Work request: Your task is to copy each line of the records that includes the string "detailed".

Stored data:
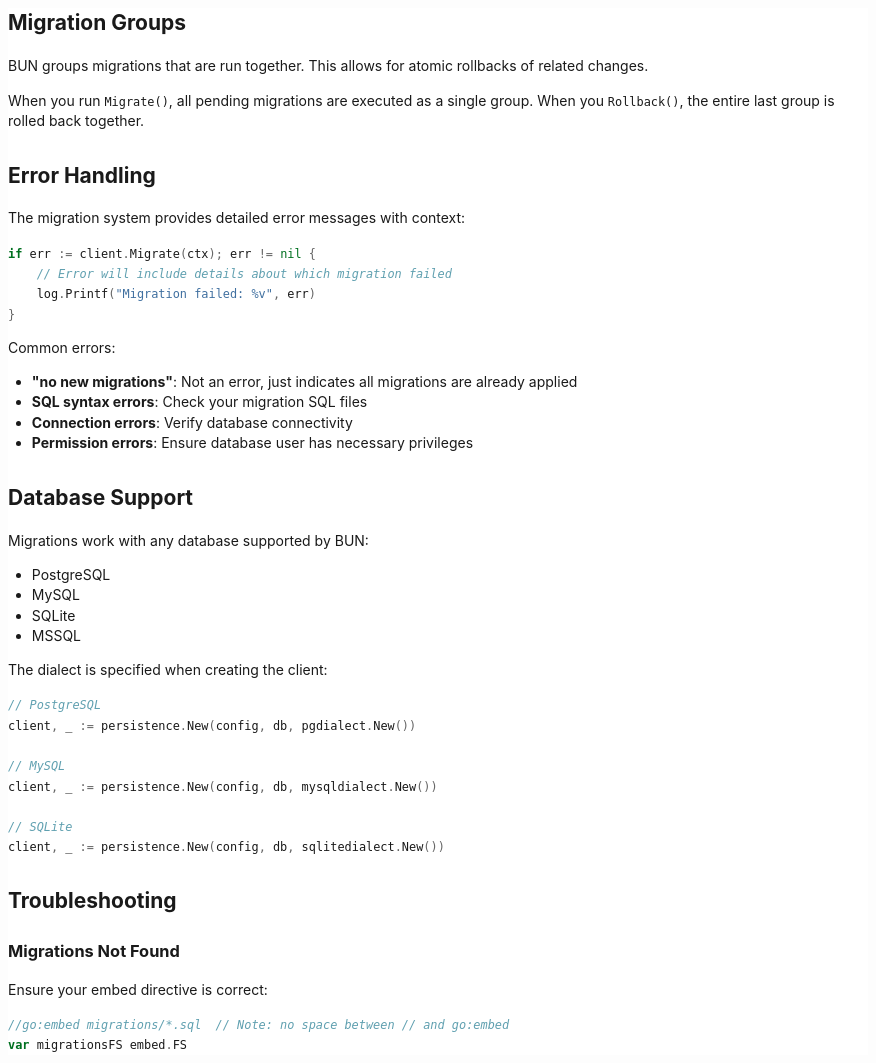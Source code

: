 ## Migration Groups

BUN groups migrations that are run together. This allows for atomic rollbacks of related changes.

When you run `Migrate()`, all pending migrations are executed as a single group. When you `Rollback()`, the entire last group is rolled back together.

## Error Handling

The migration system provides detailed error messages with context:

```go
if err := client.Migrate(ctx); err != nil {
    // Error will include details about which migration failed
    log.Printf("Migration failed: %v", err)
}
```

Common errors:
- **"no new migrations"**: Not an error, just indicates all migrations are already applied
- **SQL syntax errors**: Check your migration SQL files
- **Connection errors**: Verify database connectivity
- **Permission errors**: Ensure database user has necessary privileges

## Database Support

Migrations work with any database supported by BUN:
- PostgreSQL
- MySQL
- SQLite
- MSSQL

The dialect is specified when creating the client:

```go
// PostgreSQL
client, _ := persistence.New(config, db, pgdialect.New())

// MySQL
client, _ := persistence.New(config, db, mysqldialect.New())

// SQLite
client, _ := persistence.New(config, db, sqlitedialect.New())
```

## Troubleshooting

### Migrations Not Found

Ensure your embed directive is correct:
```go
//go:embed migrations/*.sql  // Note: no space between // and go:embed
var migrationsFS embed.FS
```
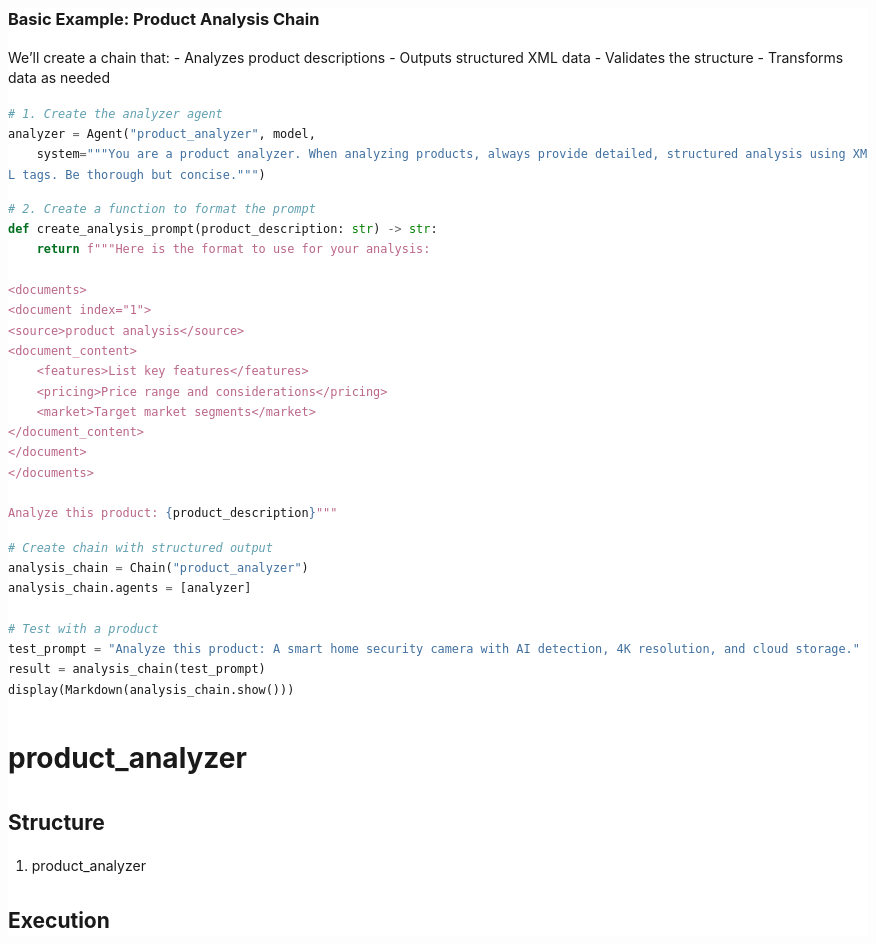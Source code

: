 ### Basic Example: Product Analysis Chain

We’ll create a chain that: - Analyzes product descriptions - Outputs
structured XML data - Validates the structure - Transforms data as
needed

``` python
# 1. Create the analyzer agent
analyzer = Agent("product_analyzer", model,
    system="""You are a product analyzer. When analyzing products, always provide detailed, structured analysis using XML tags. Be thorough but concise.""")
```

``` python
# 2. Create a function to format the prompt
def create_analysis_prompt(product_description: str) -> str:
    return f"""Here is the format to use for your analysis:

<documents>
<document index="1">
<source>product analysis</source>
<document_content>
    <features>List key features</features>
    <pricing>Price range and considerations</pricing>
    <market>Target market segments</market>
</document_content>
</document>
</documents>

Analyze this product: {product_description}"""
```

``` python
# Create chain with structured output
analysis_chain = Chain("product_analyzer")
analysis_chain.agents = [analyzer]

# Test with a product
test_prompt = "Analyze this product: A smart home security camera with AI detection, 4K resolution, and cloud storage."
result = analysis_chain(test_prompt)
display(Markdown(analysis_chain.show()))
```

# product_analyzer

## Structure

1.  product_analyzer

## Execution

Response:
The migration system provides detailed error messages with context:
    system="""You are a product analyzer. When analyzing products, always provide detailed, structured analysis using XML tags. Be thorough but concise.""")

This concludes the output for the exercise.